Man darf hier nicht vergessen, dass sie nur populär „gemacht“ ist.
Auf Können und Qualität ist das eben NICHT aufgebaut.

Die altbewährten Kriterien des Erfolgs: Können, Qualität, Kreativität, Originalität, Ausstrahlung usw. werden durch massiven TV-Einsatz ersetzt, der in keinem Zusammenhang mit der Güte der künstlerischen Darbietung mehr stehen muss.
Leider ist das breite Publikum nicht in der Lage das zu erkennen!
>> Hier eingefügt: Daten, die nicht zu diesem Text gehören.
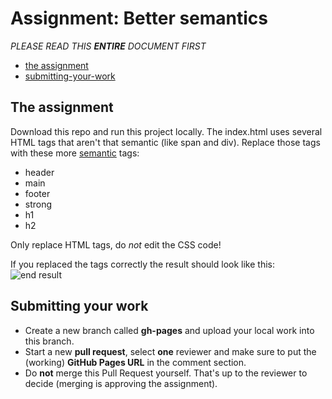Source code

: # Assignment: Better semantics

*PLEASE READ THIS **ENTIRE** DOCUMENT FIRST*

* [the assignment](#the-assignment)
* [submitting-your-work](#submitting-your-work)


## The assignment

Download this repo and run this project locally. The index.html uses several HTML tags that aren't that semantic (like span and div). Replace those tags with these more [semantic](https://www.w3schools.com/html/html5_semantic_elements.asp) tags:

- header
- main
- footer
- strong
- h1
- h2

Only replace HTML tags, do *not* edit the CSS code!

If you replaced the tags correctly the result should look like this:
![end result](/assignment/endresult.png)

## Submitting your work
* Create a new branch called **gh-pages** and upload your local work into this branch.
* Start a new **pull request**, select **one** reviewer and make sure to put the (working) **GitHub Pages URL** in the comment section. 
* Do **not** merge this Pull Request yourself. That's up to the reviewer to decide (merging is approving the assignment).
Das ist übrigens nicht nur bei uns so, sondern in vielen anderen „TV_Kulturen“.
Was auf der Strecke bleibt (vorläufig), sind Künstler, die durch die lange, harte Schule der „Übungskeller“ und kleinen Jobs gegangen sind und Persönlichkeit und stilistische Unverwechselbarkeit aufgebaut haben.
„Vorläufig“ deshalb, weil das ganze System nicht nachhaltig ist und irgendwann auch das dümmste Publikum vom immer Gleichen übersättigt sein wird! Das kann aber noch dauern. Bis dahin haben „Satellite“ und die anderen „Schöpfungen“ sogar ganz gute Chancen beim „Grand Prix“.

Bestens
Capman42

… sog. TV-Produkt.

Hallo Capman,

klar ist die Kleine ein TV-Produkt. Aber die Frage war ja, warum die „Menschheit“ (in diesem Fall bestehend aus den deutschen Song-Contest-Freunden) sie so gut findet (und man ergänze: "… dass sie aus all den Kandidaten für würdig empfunden wird, Deutschland beim Song Contest zu vertreten).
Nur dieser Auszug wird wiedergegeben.